Many of the Republican strategists I spoke with this week flatly acknowledged that their party was presenting a version of recent events that veered toward fan fiction. But given the bitter mood of the country and the dire state of the race, they said, the campaign’s desperation was understandable. . . .

The rat-a-tat of distortions and conspiracy theories began with Trump’s address to delegates on Monday, when he accused Democrats of trying to rig the election with universal mail-in voting, which he called “the greatest scam in the history of politics.” (It is not.) Later, Representative Steve Scalise of Louisiana claimed that Joe Biden had “embraced the insane mission to defund” the police. (He has not.) Representative Matt Gaetz of Florida warned that Democrats would “disarm you, empty the prisons, lock you in your home, and invite MS-13 to live next door.” (They will not.) And Senator Marsha Blackburn of Tennessee said Democrats wanted to “keep you locked in your house until you become dependent on the government for everything.” (They do not.) . . .

The myth that Trump has already beaten the virus pervaded the convention. As my colleague Russell Berman has noted, the pandemic was repeatedly referred to in the past tense. “It was awful,” Trump economic adviser Larry Kudlow said in his speech on Tuesday. . . .

Much of the Republican convention seemed to be organized around erasing the national memory of Trump’s bigotry. He presided over a naturalization ceremony. He surprised an ex-felon with a presidential pardon. A slate of Black speakers was invited to say nice things about the president, defend him against accusations of racism, and tout his role in passing a criminal-justice-reform bill.

Of course, in between these feel-good stunts and testimonials were bleak warnings about the “Marxist revolutionary” forces that are wreaking havoc in American cities—and could be coming for you next. The most potent of these segments featured the McCloskeys, an affluent Missouri couple who went viral after pointing guns at Black Lives Matter protesters outside their house in June. “Make no mistake,” Patricia McCloskey told viewers, “no matter where you live, your family will not be safe in the radical Democrats’ America.” Protesters, she said, are “not satisfied with spreading chaos and violence into our communities. They want to abolish the suburbs altogether.” Police brutality—the issue at the heart of this summer’s unrest—received only glancing mentions during the convention. . . .
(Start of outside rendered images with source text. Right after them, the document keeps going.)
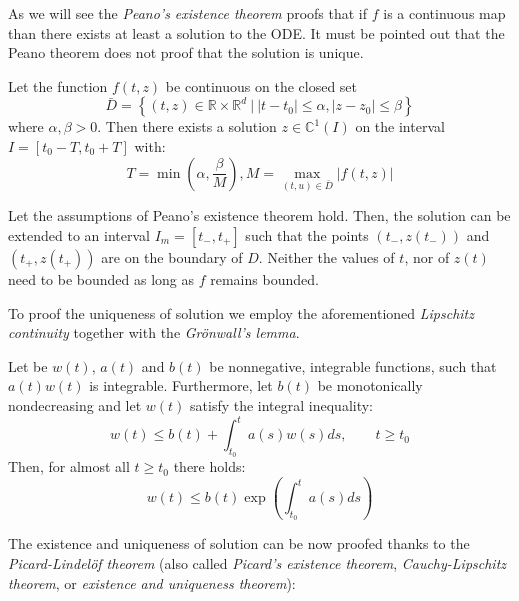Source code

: As we will see the \textit{Peano's existence theorem} proofs that if $f$ is a continuous map than there exists at least a solution to the ODE. It must be pointed out that the Peano theorem does not proof that the solution is unique.

\begin{theorem}
	Let the function $f(t,z)$ be continuous on the closed set
	\begin{equation}
	\bar{D} = \left\lbrace (t,z) \in \mathbb{R} \times \mathbb{R}^d ~\big|~ |t-t_0|\leq\alpha, |z-z_0|\leq\beta \right\rbrace
	\end{equation}
	where $\alpha,\beta > 0$. Then there exists a solution $z \in \mathbb{C}^1(I)$ on the interval $I = \left[ t_0-T, t_0+T \right]$ with:
	\begin{equation}
		T = \min \left(\alpha, \dfrac{\beta}{M} \right), M = \max_{(t,u)\in\bar{D}}|f(t,z)|
	\end{equation}
\end{theorem}

\begin{theorem}
	Let the assumptions of Peano's existence theorem hold. Then, the solution can be	extended to an interval $I_m = [t_-, t_+]$ such that the points $(t_-,z(t_-))$ and $(t_+, z(t_+))$ are on the boundary of $D$. Neither the values of $t$, nor of $z(t)$ need to be bounded as long as $f$ remains bounded.
\end{theorem}

To proof the uniqueness of solution we employ the aforementioned \textit{Lipschitz continuity} together with the \textit{Gr\"onwall's lemma}.

\begin{lemma}
	Let be $w(t)$, $a(t)$ and $b(t)$ be nonnegative, integrable functions, such that $a(t)w(t)$ is integrable. Furthermore, let $b(t)$ be monotonically nondecreasing and let $w(t)$ satisfy the integral inequality:
	\begin{equation}
		w(t) \leq b(t) + \int_{t_0}^{t} a(s)w(s)ds, \qquad t \geq t_0
	\end{equation}
	Then, for almost all $t \geq t_0$ there holds:
	\begin{equation}
		w(t) \leq b(t)\exp\left( \int_{t_0}^{t} a(s)ds\right) 
	\end{equation}
\end{lemma}

The existence and uniqueness of solution can be now proofed thanks to the \textit{Picard-Lindel\"of theorem} (also called \textit{Picard's existence theorem}, \textit{Cauchy-Lipschitz theorem}, or \textit{existence and uniqueness theorem}):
The programming may have been glossier, softer, more savvily pitched to certain demographics. But the goal seemed the same—not to persuade or convert, but to disorient and demoralize. Americans have spent the past four years watching the Trump presidency unfold, and they are not overwhelmingly impressed by what they’ve seen. His campaign appears determined to make voters second-guess themselves. As the political theorist Hannah Arendt once wrote, the purpose of propaganda “has never been to instill convictions, but to destroy the capacity to form any.”